9. Gaffin summarizes this argument well: “We cannot conclude that . . . everything true during the process of salvation history continues beyond its completion” (“A Cessationist Response to C. Samuel Storms and Douglas A. Oss” in Four Views, 286-6). See also idem, “A Cessationist View,” 30-33; Saucy, “A Open But Cautious Response to Douglas A. Oss” in Four Views, 300-303; Carson, Showing the Spirit, 140-141.

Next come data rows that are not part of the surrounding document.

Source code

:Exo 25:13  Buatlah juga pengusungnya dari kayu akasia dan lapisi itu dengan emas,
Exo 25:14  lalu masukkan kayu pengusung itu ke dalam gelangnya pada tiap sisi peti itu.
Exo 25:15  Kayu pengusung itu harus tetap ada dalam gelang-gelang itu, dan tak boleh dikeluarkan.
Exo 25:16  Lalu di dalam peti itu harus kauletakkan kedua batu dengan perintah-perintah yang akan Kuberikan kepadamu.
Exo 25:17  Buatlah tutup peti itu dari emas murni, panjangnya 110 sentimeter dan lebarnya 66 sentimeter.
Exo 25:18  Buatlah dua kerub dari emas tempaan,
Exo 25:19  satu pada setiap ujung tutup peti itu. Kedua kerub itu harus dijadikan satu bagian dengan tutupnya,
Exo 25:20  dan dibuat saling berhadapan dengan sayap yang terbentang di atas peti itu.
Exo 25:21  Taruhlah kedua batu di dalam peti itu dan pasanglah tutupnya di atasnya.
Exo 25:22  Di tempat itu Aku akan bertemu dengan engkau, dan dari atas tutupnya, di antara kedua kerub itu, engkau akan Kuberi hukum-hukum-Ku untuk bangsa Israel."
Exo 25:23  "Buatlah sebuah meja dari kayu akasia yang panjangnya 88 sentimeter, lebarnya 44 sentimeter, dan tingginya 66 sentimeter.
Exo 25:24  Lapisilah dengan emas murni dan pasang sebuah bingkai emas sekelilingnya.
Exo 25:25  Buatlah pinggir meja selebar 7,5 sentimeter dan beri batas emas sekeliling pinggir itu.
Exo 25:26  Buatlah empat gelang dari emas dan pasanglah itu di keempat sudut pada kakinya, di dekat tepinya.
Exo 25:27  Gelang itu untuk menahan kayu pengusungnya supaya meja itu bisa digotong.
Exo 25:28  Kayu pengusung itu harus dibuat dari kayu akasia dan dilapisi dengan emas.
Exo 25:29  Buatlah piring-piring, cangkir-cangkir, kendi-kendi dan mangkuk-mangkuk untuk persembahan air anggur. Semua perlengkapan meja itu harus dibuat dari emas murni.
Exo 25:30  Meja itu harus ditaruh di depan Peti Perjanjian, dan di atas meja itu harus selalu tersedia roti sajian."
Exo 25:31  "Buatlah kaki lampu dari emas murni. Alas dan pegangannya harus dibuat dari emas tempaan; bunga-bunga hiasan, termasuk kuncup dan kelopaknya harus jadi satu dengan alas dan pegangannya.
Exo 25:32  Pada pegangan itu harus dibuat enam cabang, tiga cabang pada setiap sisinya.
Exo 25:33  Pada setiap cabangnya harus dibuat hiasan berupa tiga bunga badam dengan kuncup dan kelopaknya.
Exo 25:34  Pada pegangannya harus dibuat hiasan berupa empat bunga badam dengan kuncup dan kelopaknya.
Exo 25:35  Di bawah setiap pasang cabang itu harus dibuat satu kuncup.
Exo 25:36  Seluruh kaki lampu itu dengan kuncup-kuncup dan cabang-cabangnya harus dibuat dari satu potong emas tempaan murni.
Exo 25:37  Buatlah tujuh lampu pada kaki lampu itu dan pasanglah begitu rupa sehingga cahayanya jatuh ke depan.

10. Pentecostal theology has taken the false idea that tongues is a part of the “fabric” of Spirit-Baptism so far as to form the doctrine subsequence—that Spirit-Baptism is a “definite experience, subsequent to salvation . . . .” (emphasis added) and that tongues is without exception a necessary sign of that baptism (Guy P. Duffield and Nathaniel M. Van Cleave, Foundations of Pentecostal Theology [Los Angeles: L.I.F.E. Bible College, 1983], 307, 320-22). But on the contrary, Scripture shows that tongues is not a necessary evidence of Spirit-Baptism. For example, Paul says in 1 Corinthians 12 that all believers have been baptized in the Spirit (v.13) yet he recognizes not all speak in tongues (v.30). Or again, at Pentecost about “three thousand souls” receive the gift of the Holy Spirit, yet no record of any of them speaking in tongues is recorded (Acts 2:37-41). Furthermore, Spirit-Baptism occurs at conversion. This is because the baptism of the promised Spirit is intrinsically attached to the promised salvation of New Covenant (Ezek 36:26-27; Joel 2:28-29; Acts 2:17-18; Gal 3:14; 2 Cor 3:6-8). As such, it occurs simultaneously with New Covenant salvation, not as a “second blessing” after salvation. This is validated again by the text of 1 Corinthians 12:13 where Paul states that all believers received the baptism or in Acts 19 where Paul seems to assume reception of the Spirit at conversion is the norm (Carson, Showing the Spirit, 150). In other words, every believer post-Pentecost receives Spirit-Baptism at conversion. Therefore, the “subsequence” that occurred in the book of Acts (which is not even a consistent occurrence, [i.e., Acts 10:44-47]) as well as the “rushing wind” and “tongues as of fire” (which not surprisingly no one wants to claim as paradigmatic for today) must be understood as unique, occurring within the initial outpouring of the Spirit to various groups transitioning into this new age.
11. David Saxon, interview by author, personal interview, Maranatha Baptist Bible College, Watertown, WI, January 30, 2012.
12. This is also implied by Paul’s comparing and contrasting tongues with prophecy throughout 1 Corinthians 14.